ACTIVITY: Write every entry out again, unchanged.

(Stored data)
—————
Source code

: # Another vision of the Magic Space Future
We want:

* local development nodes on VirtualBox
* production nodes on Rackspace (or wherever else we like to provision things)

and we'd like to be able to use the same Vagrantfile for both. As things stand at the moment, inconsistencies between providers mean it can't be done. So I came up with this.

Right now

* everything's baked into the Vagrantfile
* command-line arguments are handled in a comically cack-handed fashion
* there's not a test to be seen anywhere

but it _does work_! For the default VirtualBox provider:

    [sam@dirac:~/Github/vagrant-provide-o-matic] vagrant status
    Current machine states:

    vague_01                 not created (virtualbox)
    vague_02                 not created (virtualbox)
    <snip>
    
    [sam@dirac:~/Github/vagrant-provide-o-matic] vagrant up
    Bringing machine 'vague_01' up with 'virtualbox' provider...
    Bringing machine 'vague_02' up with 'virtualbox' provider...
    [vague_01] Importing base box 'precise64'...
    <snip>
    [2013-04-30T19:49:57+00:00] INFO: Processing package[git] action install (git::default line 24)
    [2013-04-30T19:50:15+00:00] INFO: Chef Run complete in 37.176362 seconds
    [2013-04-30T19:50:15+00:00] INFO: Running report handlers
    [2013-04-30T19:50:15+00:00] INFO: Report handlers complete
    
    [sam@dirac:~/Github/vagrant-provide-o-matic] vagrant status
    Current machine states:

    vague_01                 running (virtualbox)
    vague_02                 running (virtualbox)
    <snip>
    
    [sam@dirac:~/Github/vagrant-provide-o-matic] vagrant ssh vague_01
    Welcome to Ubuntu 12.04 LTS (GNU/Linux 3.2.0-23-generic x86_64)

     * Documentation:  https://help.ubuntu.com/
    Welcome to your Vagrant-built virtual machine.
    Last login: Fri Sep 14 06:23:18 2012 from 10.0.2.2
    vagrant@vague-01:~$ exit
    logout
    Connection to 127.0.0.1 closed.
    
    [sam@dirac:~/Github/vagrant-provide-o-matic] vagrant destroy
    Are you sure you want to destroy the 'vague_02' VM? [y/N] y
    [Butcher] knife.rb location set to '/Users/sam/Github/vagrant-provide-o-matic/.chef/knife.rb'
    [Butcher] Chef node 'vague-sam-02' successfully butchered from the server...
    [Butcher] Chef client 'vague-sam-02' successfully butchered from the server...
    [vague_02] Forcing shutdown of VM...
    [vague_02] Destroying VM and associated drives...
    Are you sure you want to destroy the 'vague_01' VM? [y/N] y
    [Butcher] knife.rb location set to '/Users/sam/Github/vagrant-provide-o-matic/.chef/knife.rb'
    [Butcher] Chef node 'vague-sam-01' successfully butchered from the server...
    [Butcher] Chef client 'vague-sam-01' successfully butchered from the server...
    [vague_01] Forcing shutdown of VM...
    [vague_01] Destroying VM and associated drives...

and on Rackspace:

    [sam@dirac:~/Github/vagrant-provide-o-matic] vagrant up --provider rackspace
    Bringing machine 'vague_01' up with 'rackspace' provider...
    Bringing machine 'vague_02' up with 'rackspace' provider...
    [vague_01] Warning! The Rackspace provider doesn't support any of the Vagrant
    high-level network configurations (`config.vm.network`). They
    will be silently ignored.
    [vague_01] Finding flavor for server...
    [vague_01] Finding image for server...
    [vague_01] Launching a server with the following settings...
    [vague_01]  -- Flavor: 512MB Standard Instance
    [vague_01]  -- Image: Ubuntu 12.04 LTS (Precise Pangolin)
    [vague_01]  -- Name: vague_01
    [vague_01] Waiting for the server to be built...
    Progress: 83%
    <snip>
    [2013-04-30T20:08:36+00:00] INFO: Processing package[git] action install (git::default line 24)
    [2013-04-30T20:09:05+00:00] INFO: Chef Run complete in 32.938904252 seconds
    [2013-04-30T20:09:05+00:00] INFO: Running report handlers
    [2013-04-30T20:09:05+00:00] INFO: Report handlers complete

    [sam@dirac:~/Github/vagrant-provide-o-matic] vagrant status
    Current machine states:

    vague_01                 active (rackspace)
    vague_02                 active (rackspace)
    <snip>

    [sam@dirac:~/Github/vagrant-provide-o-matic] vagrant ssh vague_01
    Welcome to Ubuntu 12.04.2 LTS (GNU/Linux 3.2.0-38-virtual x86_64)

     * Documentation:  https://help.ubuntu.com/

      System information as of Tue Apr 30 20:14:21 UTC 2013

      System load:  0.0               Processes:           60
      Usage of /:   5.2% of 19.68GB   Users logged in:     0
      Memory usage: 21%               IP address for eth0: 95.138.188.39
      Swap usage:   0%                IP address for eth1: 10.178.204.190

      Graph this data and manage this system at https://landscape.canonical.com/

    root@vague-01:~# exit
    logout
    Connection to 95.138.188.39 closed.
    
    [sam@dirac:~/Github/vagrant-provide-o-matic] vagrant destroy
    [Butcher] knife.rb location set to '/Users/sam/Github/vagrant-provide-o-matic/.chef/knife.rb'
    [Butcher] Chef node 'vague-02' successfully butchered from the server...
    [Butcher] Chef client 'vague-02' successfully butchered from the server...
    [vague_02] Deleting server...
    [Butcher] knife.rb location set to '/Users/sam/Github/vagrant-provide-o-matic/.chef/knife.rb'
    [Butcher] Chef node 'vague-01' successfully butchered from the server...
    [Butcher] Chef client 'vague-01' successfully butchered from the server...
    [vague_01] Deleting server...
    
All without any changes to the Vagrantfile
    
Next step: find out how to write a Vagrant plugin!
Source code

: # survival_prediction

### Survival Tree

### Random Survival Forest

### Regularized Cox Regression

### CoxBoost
—————
OUTPUT FOR THIS TASK:
Source code

: # Another vision of the Magic Space Future
We want:

* local development nodes on VirtualBox
* production nodes on Rackspace (or wherever else we like to provision things)

and we'd like to be able to use the same Vagrantfile for both. As things stand at the moment, inconsistencies between providers mean it can't be done. So I came up with this.

Right now

* everything's baked into the Vagrantfile
* command-line arguments are handled in a comically cack-handed fashion
* there's not a test to be seen anywhere

but it _does work_! For the default VirtualBox provider:

    [sam@dirac:~/Github/vagrant-provide-o-matic] vagrant status
    Current machine states:

    vague_01                 not created (virtualbox)
    vague_02                 not created (virtualbox)
    <snip>
    
    [sam@dirac:~/Github/vagrant-provide-o-matic] vagrant up
    Bringing machine 'vague_01' up with 'virtualbox' provider...
    Bringing machine 'vague_02' up with 'virtualbox' provider...
    [vague_01] Importing base box 'precise64'...
    <snip>
    [2013-04-30T19:49:57+00:00] INFO: Processing package[git] action install (git::default line 24)
    [2013-04-30T19:50:15+00:00] INFO: Chef Run complete in 37.176362 seconds
    [2013-04-30T19:50:15+00:00] INFO: Running report handlers
    [2013-04-30T19:50:15+00:00] INFO: Report handlers complete
    
    [sam@dirac:~/Github/vagrant-provide-o-matic] vagrant status
    Current machine states:

    vague_01                 running (virtualbox)
    vague_02                 running (virtualbox)
    <snip>
    
    [sam@dirac:~/Github/vagrant-provide-o-matic] vagrant ssh vague_01
    Welcome to Ubuntu 12.04 LTS (GNU/Linux 3.2.0-23-generic x86_64)

     * Documentation:  https://help.ubuntu.com/
    Welcome to your Vagrant-built virtual machine.
    Last login: Fri Sep 14 06:23:18 2012 from 10.0.2.2
    vagrant@vague-01:~$ exit
    logout
    Connection to 127.0.0.1 closed.
    
    [sam@dirac:~/Github/vagrant-provide-o-matic] vagrant destroy
    Are you sure you want to destroy the 'vague_02' VM? [y/N] y
    [Butcher] knife.rb location set to '/Users/sam/Github/vagrant-provide-o-matic/.chef/knife.rb'
    [Butcher] Chef node 'vague-sam-02' successfully butchered from the server...
    [Butcher] Chef client 'vague-sam-02' successfully butchered from the server...
    [vague_02] Forcing shutdown of VM...
    [vague_02] Destroying VM and associated drives...
    Are you sure you want to destroy the 'vague_01' VM? [y/N] y
    [Butcher] knife.rb location set to '/Users/sam/Github/vagrant-provide-o-matic/.chef/knife.rb'
    [Butcher] Chef node 'vague-sam-01' successfully butchered from the server...
    [Butcher] Chef client 'vague-sam-01' successfully butchered from the server...
    [vague_01] Forcing shutdown of VM...
    [vague_01] Destroying VM and associated drives...

and on Rackspace:

    [sam@dirac:~/Github/vagrant-provide-o-matic] vagrant up --provider rackspace
    Bringing machine 'vague_01' up with 'rackspace' provider...
    Bringing machine 'vague_02' up with 'rackspace' provider...
    [vague_01] Warning! The Rackspace provider doesn't support any of the Vagrant
    high-level network configurations (`config.vm.network`). They
    will be silently ignored.
    [vague_01] Finding flavor for server...
    [vague_01] Finding image for server...
    [vague_01] Launching a server with the following settings...
    [vague_01]  -- Flavor: 512MB Standard Instance
    [vague_01]  -- Image: Ubuntu 12.04 LTS (Precise Pangolin)
    [vague_01]  -- Name: vague_01
    [vague_01] Waiting for the server to be built...
    Progress: 83%
    <snip>
    [2013-04-30T20:08:36+00:00] INFO: Processing package[git] action install (git::default line 24)
    [2013-04-30T20:09:05+00:00] INFO: Chef Run complete in 32.938904252 seconds
    [2013-04-30T20:09:05+00:00] INFO: Running report handlers
    [2013-04-30T20:09:05+00:00] INFO: Report handlers complete

    [sam@dirac:~/Github/vagrant-provide-o-matic] vagrant status
    Current machine states:

    vague_01                 active (rackspace)
    vague_02                 active (rackspace)
    <snip>

    [sam@dirac:~/Github/vagrant-provide-o-matic] vagrant ssh vague_01
    Welcome to Ubuntu 12.04.2 LTS (GNU/Linux 3.2.0-38-virtual x86_64)

     * Documentation:  https://help.ubuntu.com/

      System information as of Tue Apr 30 20:14:21 UTC 2013

      System load:  0.0               Processes:           60
      Usage of /:   5.2% of 19.68GB   Users logged in:     0
      Memory usage: 21%               IP address for eth0: 95.138.188.39
      Swap usage:   0%                IP address for eth1: 10.178.204.190

      Graph this data and manage this system at https://landscape.canonical.com/

    root@vague-01:~# exit
    logout
    Connection to 95.138.188.39 closed.
    
    [sam@dirac:~/Github/vagrant-provide-o-matic] vagrant destroy
    [Butcher] knife.rb location set to '/Users/sam/Github/vagrant-provide-o-matic/.chef/knife.rb'
    [Butcher] Chef node 'vague-02' successfully butchered from the server...
    [Butcher] Chef client 'vague-02' successfully butchered from the server...
    [vague_02] Deleting server...
    [Butcher] knife.rb location set to '/Users/sam/Github/vagrant-provide-o-matic/.chef/knife.rb'
    [Butcher] Chef node 'vague-01' successfully butchered from the server...
    [Butcher] Chef client 'vague-01' successfully butchered from the server...
    [vague_01] Deleting server...
    
All without any changes to the Vagrantfile
    
Next step: find out how to write a Vagrant plugin!
Source code

: # survival_prediction

### Survival Tree

### Random Survival Forest

### Regularized Cox Regression

### CoxBoost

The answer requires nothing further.